→ WHAT IS EXPECTED
Everything in the data gets repeated exactly, except for the pictures.
****************
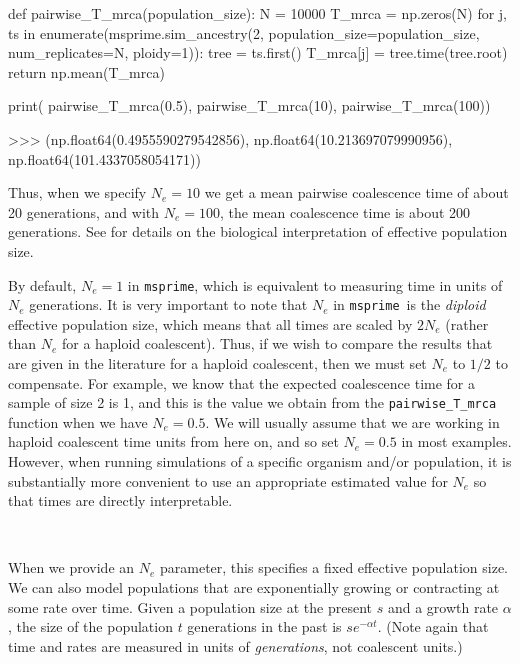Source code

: \documentclass[graybox]{svmult}
\newcommand{\msprime}[0]{\texttt{msprime}}
\begin{document}
\begin{pythoncode}
def pairwise_T_mrca(population_size):
    N = 10000
    T_mrca = np.zeros(N)
    for j, ts in enumerate(msprime.sim_ancestry(2, population_size=population_size, num_replicates=N, ploidy=1)):
        tree = ts.first()
        T_mrca[j] = tree.time(tree.root)
    return np.mean(T_mrca)

print(
    pairwise_T_mrca(0.5), pairwise_T_mrca(10),
    pairwise_T_mrca(100))

>>> (np.float64(0.4955590279542856),
     np.float64(10.213697079990956),
     np.float64(101.4337058054171))

\end{pythoncode}

    Thus, when we specify \(N_e=10\) we get a mean pairwise coalescence time of about
20 generations, and with \(N_e=100\), the mean coalescence time is about
200 generations. See \cite{wakely2008coalescent} for details on the biological interpretation of effective population size.

By default, \(N_e = 1\) in \msprime, which is equivalent to measuring
time in units of \(N_e\) generations. It is very important to note that
\(N_e\) in \msprime\ is the \emph{diploid} effective population size,
which means that all times are scaled by \(2N_e\) (rather than $N_e$ for a
haploid coalescent). Thus, if we wish to compare the results that are
given in the literature for a haploid coalescent, then we must set
\(N_e\) to $1/2$ to compensate. For example, we know that the expected
coalescence time for a sample of size 2 is 1, and this is the value we
obtain from the \texttt{pairwise\_T\_mrca} function when we have
\(N_e=0.5\). We will usually assume that we are working in haploid
coalescent time units from here on, and so set \(N_e=0.5\) in most
examples. However, when running simulations of a specific organism and/or population, it
is substantially more convenient to use an appropriate estimated value
for \(N_e\) so that times are directly interpretable.

\label{exponentially-growingshrinking-populations} \

When we provide an \(N_e\) parameter, this specifies a fixed effective
population size. We can also model populations that are exponentially
growing or contracting at some rate over time. Given a population size
at the present \(s\) and a growth rate \(\alpha\), the size of the
population \(t\) generations in the past is $s e^{-\alpha t}$. (Note
again that time and rates are measured in units of \emph{generations},
not coalescent units.)
\end{document}
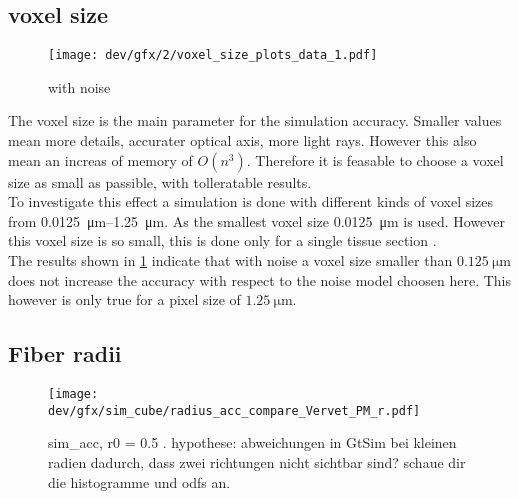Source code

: \subsection{voxel size \texorpdfstring{\voxels{}}{}}
% 
% 
% 
\begin{figure}[!tp]%
\centering
\texttt{[image: dev/gfx/2/voxel\_size\_plots\_data\_1.pdf]}
\caption[voxel size model with noise]{with noise \dummy{}}
\label{fig:voxelsizeNoise}
\end{figure}
% 
The voxel size \voxelsize{} is the main parameter for the simulation accuracy.
Smaller values mean more details, accurater optical axis, more light rays.
However this also mean an increas of memory of $O(n^3)$.
Therefore it is feasable to choose a voxel size as small as passible, with tolleratable results.
\\
% 
To investigate this effect a simulation is done with different kinds of voxel sizes from \SIrange{0.0125}{1.25}{\micro\meter}.
As  the smallest voxel size \SI{0.0125}{\micro\meter} is used. 
However this voxel size is so small, this is done only for a single tissue section .
\\
%
The results shown in \cref{fig:voxelsizeNoise} indicate that with noise a voxel size smaller than $\SI{0.125}{\micro\meter}$ does not increase the accuracy with respect to the noise model choosen here.
This however is only true for a pixel size of $\SI{1.25}{\micro\meter}$.
% 
% 
% 
\subsection{Fiber radii}
% 
\begin{figure}[!t]
\centering
\texttt{[image: dev/gfx/sim\_cube/radius\_acc\_compare\_Vervet\_PM\_r.pdf]}
\caption[sim acc]{sim\_acc, r0 = 0.5 \dummy{}. hypothese: abweichungen in GtSim bei kleinen radien dadurch, dass zwei richtungen nicht sichtbar sind? schaue dir die histogramme und odfs an.}
\label{fig:accVervetPMr}
\end{figure}
% 
% 

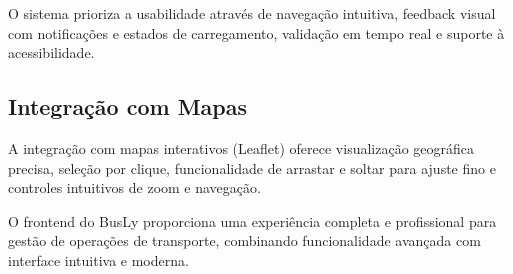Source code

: O sistema prioriza a usabilidade através de navegação intuitiva, feedback visual com notificações e estados de carregamento, validação em tempo real e suporte à acessibilidade.

\subsection{Integração com Mapas}

A integração com mapas interativos (Leaflet) oferece visualização geográfica precisa, seleção por clique, funcionalidade de arrastar e soltar para ajuste fino e controles intuitivos de zoom e navegação.

O frontend do BusLy proporciona uma experiência completa e profissional para gestão de operações de transporte, combinando funcionalidade avançada com interface intuitiva e moderna.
****************
→ YOUR SOLUTION
Source code

: \documentclass[graybox]{svmult}
\newcommand{\msprime}[0]{\texttt{msprime}}
\begin{document}
\begin{pythoncode}
def pairwise_T_mrca(population_size):
    N = 10000
    T_mrca = np.zeros(N)
    for j, ts in enumerate(msprime.sim_ancestry(2, population_size=population_size, num_replicates=N, ploidy=1)):
        tree = ts.first()
        T_mrca[j] = tree.time(tree.root)
    return np.mean(T_mrca)

print(
    pairwise_T_mrca(0.5), pairwise_T_mrca(10),
    pairwise_T_mrca(100))

>>> (np.float64(0.4955590279542856),
     np.float64(10.213697079990956),
     np.float64(101.4337058054171))

\end{pythoncode}

    Thus, when we specify \(N_e=10\) we get a mean pairwise coalescence time of about
20 generations, and with \(N_e=100\), the mean coalescence time is about
200 generations. See \cite{wakely2008coalescent} for details on the biological interpretation of effective population size.

By default, \(N_e = 1\) in \msprime, which is equivalent to measuring
time in units of \(N_e\) generations. It is very important to note that
\(N_e\) in \msprime\ is the \emph{diploid} effective population size,
which means that all times are scaled by \(2N_e\) (rather than $N_e$ for a
haploid coalescent). Thus, if we wish to compare the results that are
given in the literature for a haploid coalescent, then we must set
\(N_e\) to $1/2$ to compensate. For example, we know that the expected
coalescence time for a sample of size 2 is 1, and this is the value we
obtain from the \texttt{pairwise\_T\_mrca} function when we have
\(N_e=0.5\). We will usually assume that we are working in haploid
coalescent time units from here on, and so set \(N_e=0.5\) in most
examples. However, when running simulations of a specific organism and/or population, it
is substantially more convenient to use an appropriate estimated value
for \(N_e\) so that times are directly interpretable.

\label{exponentially-growingshrinking-populations} \

When we provide an \(N_e\) parameter, this specifies a fixed effective
population size. We can also model populations that are exponentially
growing or contracting at some rate over time. Given a population size
at the present \(s\) and a growth rate \(\alpha\), the size of the
population \(t\) generations in the past is $s e^{-\alpha t}$. (Note
again that time and rates are measured in units of \emph{generations},
not coalescent units.)
\end{document}
Source code

: \subsection{voxel size \texorpdfstring{\voxels{}}{}}
% 
% 
% 
\begin{figure}[!tp]%
\centering
\texttt{[image: dev/gfx/2/voxel\_size\_plots\_data\_1.pdf]}
\caption[voxel size model with noise]{with noise \dummy{}}
\label{fig:voxelsizeNoise}
\end{figure}
% 
The voxel size \voxelsize{} is the main parameter for the simulation accuracy.
Smaller values mean more details, accurater optical axis, more light rays.
However this also mean an increas of memory of $O(n^3)$.
Therefore it is feasable to choose a voxel size as small as passible, with tolleratable results.
\\
% 
To investigate this effect a simulation is done with different kinds of voxel sizes from \SIrange{0.0125}{1.25}{\micro\meter}.
As  the smallest voxel size \SI{0.0125}{\micro\meter} is used. 
However this voxel size is so small, this is done only for a single tissue section .
\\
%
The results shown in \cref{fig:voxelsizeNoise} indicate that with noise a voxel size smaller than $\SI{0.125}{\micro\meter}$ does not increase the accuracy with respect to the noise model choosen here.
This however is only true for a pixel size of $\SI{1.25}{\micro\meter}$.
% 
% 
% 
\subsection{Fiber radii}
% 
\begin{figure}[!t]
\centering
\texttt{[image: dev/gfx/sim\_cube/radius\_acc\_compare\_Vervet\_PM\_r.pdf]}
\caption[sim acc]{sim\_acc, r0 = 0.5 \dummy{}. hypothese: abweichungen in GtSim bei kleinen radien dadurch, dass zwei richtungen nicht sichtbar sind? schaue dir die histogramme und odfs an.}
\label{fig:accVervetPMr}
\end{figure}
% 
% 

Source code

: O sistema prioriza a usabilidade através de navegação intuitiva, feedback visual com notificações e estados de carregamento, validação em tempo real e suporte à acessibilidade.

\subsection{Integração com Mapas}

A integração com mapas interativos (Leaflet) oferece visualização geográfica precisa, seleção por clique, funcionalidade de arrastar e soltar para ajuste fino e controles intuitivos de zoom e navegação.

O frontend do BusLy proporciona uma experiência completa e profissional para gestão de operações de transporte, combinando funcionalidade avançada com interface intuitiva e moderna.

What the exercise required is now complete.